İnanç, yayla ve kaplıcalar üzerinden sağlık turizminin mutlaka çok daha ileri noktalara çıkartılması gerektiğinin altını çizen Kurtulmuş, şunları söyledi:
“Bazı çevreler biraz da kendi iç siyasi hesaplaşmalarının sonucu olarak ve belki onların etkisinde kalarak Türkiye’nin turizm bakımından güvenli olmadığını ifade eden sözlerle özellikle Avrupa’dan Türkiye’ye gelecek turistleri etkilemeye çalışıyorlar. Bunların realiteyle hiçbir ilgisi yoktur.

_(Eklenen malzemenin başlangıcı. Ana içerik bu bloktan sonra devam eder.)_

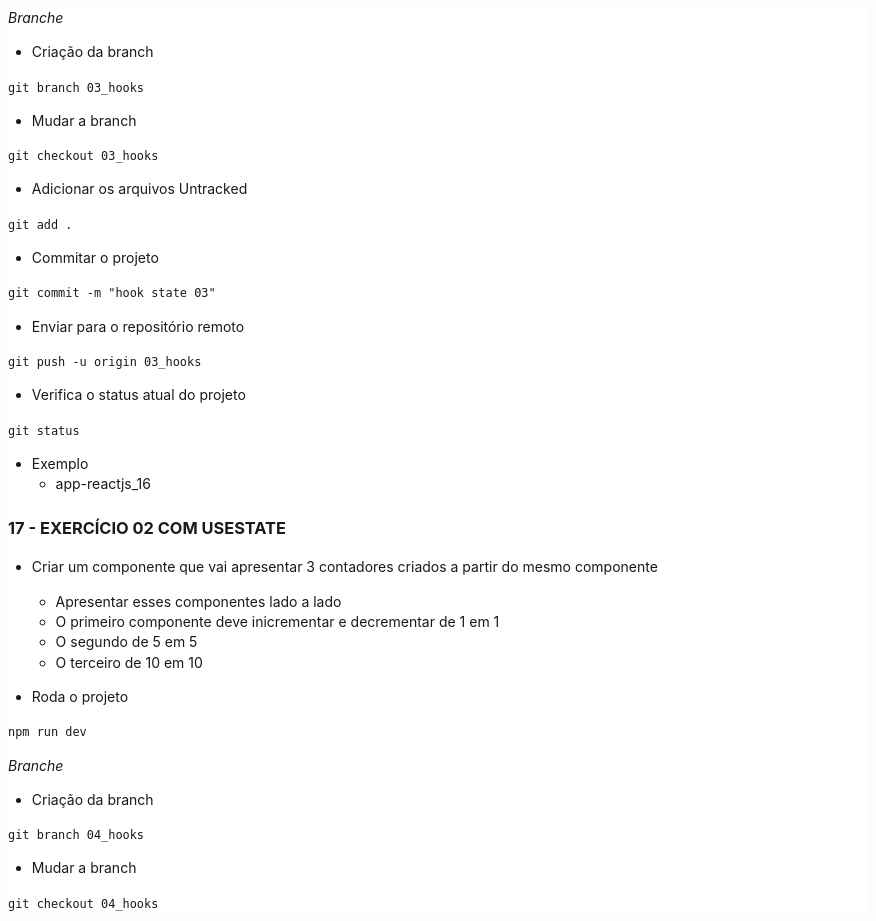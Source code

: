 
*Branche*

- Criação da branch
```
git branch 03_hooks
```

- Mudar a branch
```
git checkout 03_hooks
```

- Adicionar os arquivos Untracked
```
git add .
```

- Commitar o projeto
```
git commit -m "hook state 03"
```

- Enviar para o repositório remoto
```
git push -u origin 03_hooks
```

- Verifica o status atual do projeto
```
git status
```

- Exemplo
    - app-reactjs_16




### 17 - EXERCÍCIO 02 COM USESTATE


- Criar um componente que vai apresentar 3 contadores criados a partir do mesmo componente
    - Apresentar esses componentes lado a lado
    - O primeiro componente deve inicrementar e decrementar de 1 em 1
    - O segundo de 5 em 5
    - O terceiro de 10 em 10


- Roda o projeto
```
npm run dev
```


*Branche*

- Criação da branch
```
git branch 04_hooks
```

- Mudar a branch
```
git checkout 04_hooks
```
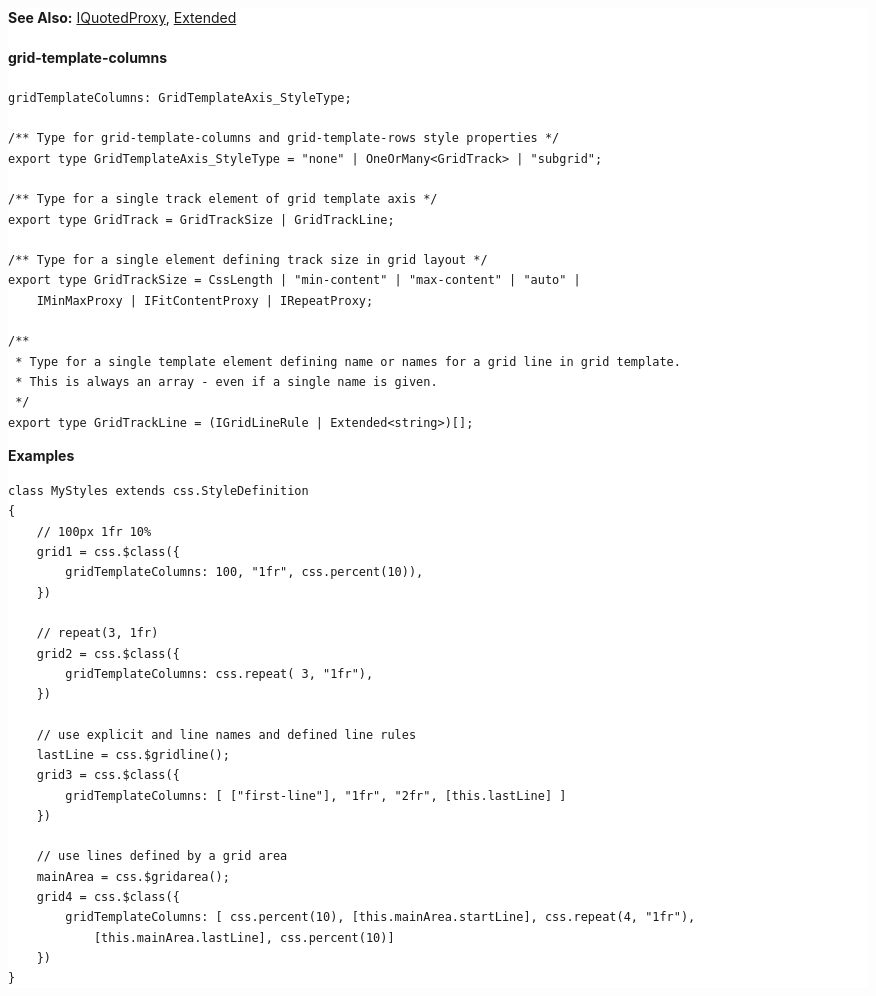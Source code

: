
 ```tsx
```

**See Also:** [IQuotedProxy](/mimcss/reference.html#interfaces/coretypes_.iquotedproxy.html), [Extended](/mimcss/reference.html#modules/coretypes.html#extended)

#### grid-template-columns

```tsx
gridTemplateColumns: GridTemplateAxis_StyleType;

/** Type for grid-template-columns and grid-template-rows style properties */
export type GridTemplateAxis_StyleType = "none" | OneOrMany<GridTrack> | "subgrid";

/** Type for a single track element of grid template axis */
export type GridTrack = GridTrackSize | GridTrackLine;

/** Type for a single element defining track size in grid layout */
export type GridTrackSize = CssLength | "min-content" | "max-content" | "auto" |
    IMinMaxProxy | IFitContentProxy | IRepeatProxy;

/**
 * Type for a single template element defining name or names for a grid line in grid template.
 * This is always an array - even if a single name is given.
 */
export type GridTrackLine = (IGridLineRule | Extended<string>)[];
```

**Examples**

```tsx
class MyStyles extends css.StyleDefinition
{
    // 100px 1fr 10%
	grid1 = css.$class({
        gridTemplateColumns: 100, "1fr", css.percent(10)),
    })

    // repeat(3, 1fr)
	grid2 = css.$class({
        gridTemplateColumns: css.repeat( 3, "1fr"),
    })

    // use explicit and line names and defined line rules
    lastLine = css.$gridline();
	grid3 = css.$class({
        gridTemplateColumns: [ ["first-line"], "1fr", "2fr", [this.lastLine] ]
    })

    // use lines defined by a grid area
    mainArea = css.$gridarea();
	grid4 = css.$class({
        gridTemplateColumns: [ css.percent(10), [this.mainArea.startLine], css.repeat(4, "1fr"),
            [this.mainArea.lastLine], css.percent(10)]
    })
}
```
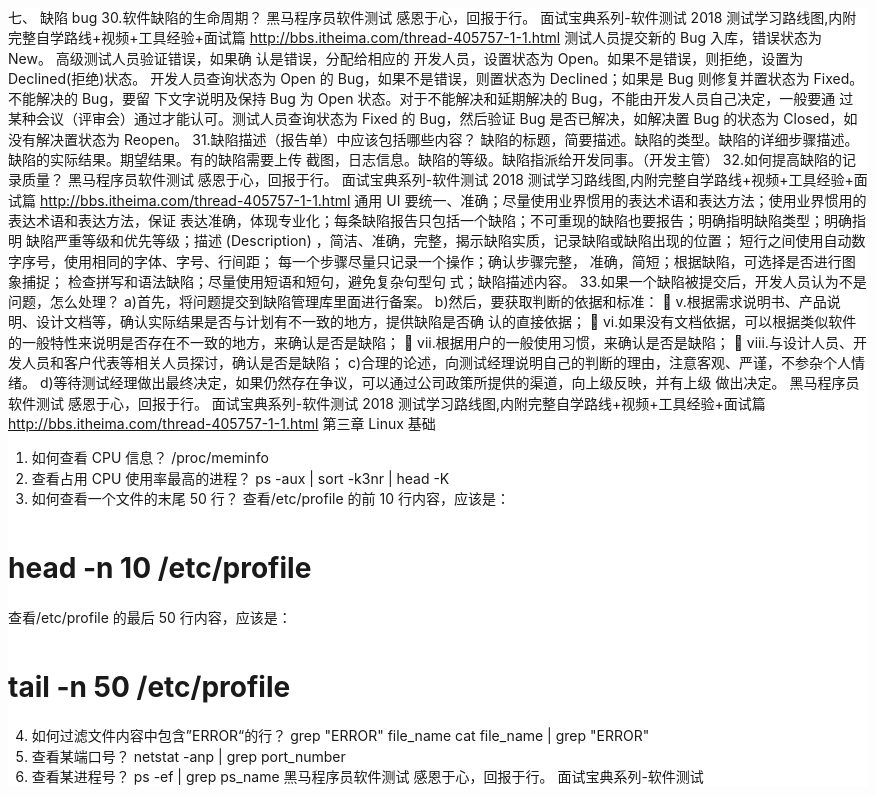 七、 缺陷 bug 
30.软件缺陷的生命周期？ 
黑马程序员软件测试
感恩于心，回报于行。 面试宝典系列-软件测试
2018 测试学习路线图,内附完整自学路线+视频+工具经验+面试篇
http://bbs.itheima.com/thread-405757-1-1.html
测试人员提交新的 Bug 入库，错误状态为 New。 高级测试人员验证错误，如果确 认是错误，分配给相应的
开发人员，设置状态为 Open。如果不是错误，则拒绝，设置为 Declined(拒绝)状态。 开发人员查询状态为 Open 
的 Bug，如果不是错误，则置状态为 Declined；如果是 Bug 则修复并置状态为 Fixed。不能解决的 Bug，要留
下文字说明及保持 Bug 为 Open 状态。对于不能解决和延期解决的 Bug，不能由开发人员自己决定，一般要通 过
某种会议（评审会）通过才能认可。测试人员查询状态为 Fixed 的 Bug，然后验证 Bug 是否已解决，如解决置 Bug 
的状态为 Closed，如没有解决置状态为 Reopen。
31.缺陷描述（报告单）中应该包括哪些内容？ 
缺陷的标题，简要描述。缺陷的类型。缺陷的详细步骤描述。缺陷的实际结果。期望结果。有的缺陷需要上传
截图，日志信息。缺陷的等级。缺陷指派给开发同事。（开发主管）
32.如何提高缺陷的记录质量？ 
黑马程序员软件测试
感恩于心，回报于行。 面试宝典系列-软件测试
2018 测试学习路线图,内附完整自学路线+视频+工具经验+面试篇
http://bbs.itheima.com/thread-405757-1-1.html
通用 UI 要统一、准确；尽量使用业界惯用的表达术语和表达方法；使用业界惯用的表达术语和表达方法，保证
表达准确，体现专业化；每条缺陷报告只包括一个缺陷；不可重现的缺陷也要报告；明确指明缺陷类型；明确指明
缺陷严重等级和优先等级；描述 (Description) ，简洁、准确，完整，揭示缺陷实质，记录缺陷或缺陷出现的位置；
短行之间使用自动数字序号，使用相同的字体、字号、行间距； 每一个步骤尽量只记录一个操作；确认步骤完整，
准确，简短；根据缺陷，可选择是否进行图象捕捉； 检查拼写和语法缺陷；尽量使用短语和短句，避免复杂句型句
式；缺陷描述内容。
33.如果一个缺陷被提交后，开发人员认为不是问题，怎么处理？ 
a)首先，将问题提交到缺陷管理库里面进行备案。
b)然后，要获取判断的依据和标准：
 v.根据需求说明书、产品说明、设计文档等，确认实际结果是否与计划有不一致的地方，提供缺陷是否确
认的直接依据；
 vi.如果没有文档依据，可以根据类似软件的一般特性来说明是否存在不一致的地方，来确认是否是缺陷；
 vii.根据用户的一般使用习惯，来确认是否是缺陷；
 viii.与设计人员、开发人员和客户代表等相关人员探讨，确认是否是缺陷；
c)合理的论述，向测试经理说明自己的判断的理由，注意客观、严谨，不参杂个人情绪。
d)等待测试经理做出最终决定，如果仍然存在争议，可以通过公司政策所提供的渠道，向上级反映，并有上级
做出决定。
黑马程序员软件测试
感恩于心，回报于行。 面试宝典系列-软件测试
2018 测试学习路线图,内附完整自学路线+视频+工具经验+面试篇
http://bbs.itheima.com/thread-405757-1-1.html
第三章 Linux 基础 
1. 如何查看 CPU 信息？ 
/proc/meminfo
2. 查看占用 CPU 使用率最高的进程？ 
ps -aux | sort -k3nr | head -K
3. 如何查看一个文件的末尾 50 行？ 
查看/etc/profile 的前 10 行内容，应该是：
# head -n 10 /etc/profile
查看/etc/profile 的最后 50 行内容，应该是：
# tail -n 50 /etc/profile
4. 如何过滤文件内容中包含”ERROR“的行？ 
grep "ERROR" file_name
cat file_name | grep "ERROR"
5. 查看某端口号？ 
netstat -anp | grep port_number
6. 查看某进程号？ 
ps -ef | grep ps_name
黑马程序员软件测试
感恩于心，回报于行。 面试宝典系列-软件测试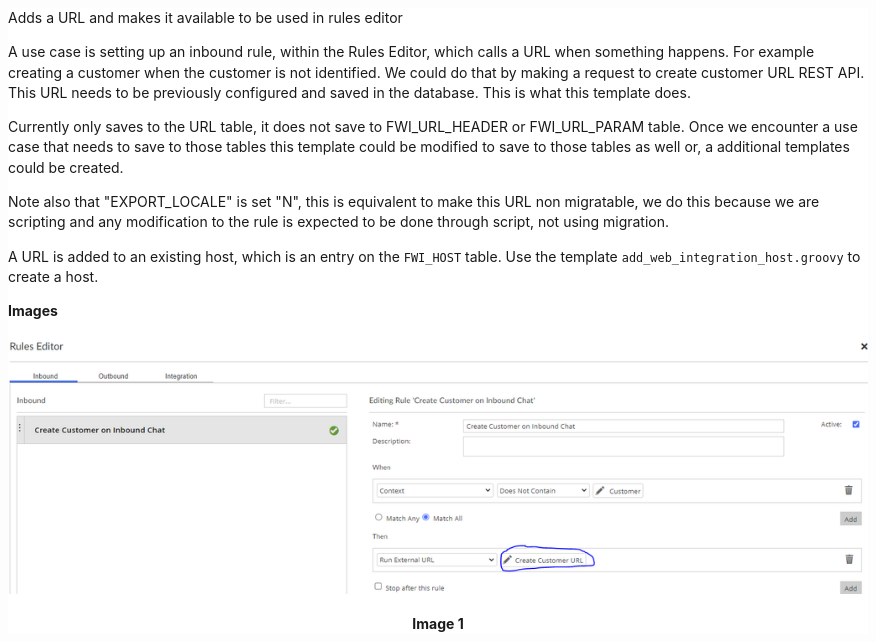 Adds a URL and makes it available to be used in rules editor




A use case is setting up an inbound rule, within the Rules Editor, which calls a URL when something happens.
For example creating a customer when the customer is not identified. We could do that by making a request to create customer URL REST API. This URL needs to be previously configured and saved in the database. This is what this template does.

Currently only saves to the URL table, it does not save to FWI_URL_HEADER or FWI_URL_PARAM table. Once we encounter a use case that needs to save to those tables this template could be modified to save to those tables as well or, a additional templates could be created.

Note also that "EXPORT_LOCALE" is set "N", this is equivalent to make this URL non migratable, we do this because we are scripting and any modification to the rule is expected to be done through script, not using migration.

A URL is added to an existing host, which is an entry  on the `FWI_HOST` table. Use the template `add_web_integration_host.groovy` to create a host.

  
  
**Images**  
  
![1](../templates/add_url_with_smartmatch_purpose1.PNG)  
**<center>Image 1</center>**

Bunlar tamamen, özellikle bazı ülkelerde yaklaşan seçimler dolayısıyla iç politikaların gerekleri olarak dile getirilmiş olan sözlerdir ve gerçeği yansıtmamaktadır.
Şunu çok açık bir şekilde ifade etmek istiyorum, Antalya, Konya, Van, İstanbul ne kadar turistik yerimiz varsa, bu şehirlerimizin her birisi en az Berlin, Paris, Roma kadar güvenli şehirlerdir. Bu anlamda da gelecek olan turistlerin güvenliğini sağlamak bakımından da bütün imkanlarımızla seferber olmuş ve bu güvenliği sağlamaya gayret ediyoruz. Bu çerçevede Türkiye’de bir güvenlik yoktur meselesini de bir negatif algının parçası olarak görüyoruz. Bunların siyasetçiler bakımından dile getirilmesini ise tamamen Avrupa’daki bazı ülkelerin yaklaşan seçimlerini esir almış olan Neonazi, yabancı ve özellikle Türkiye düşmanı söylemin etkisinde kalan sözler olarak görüyoruz.”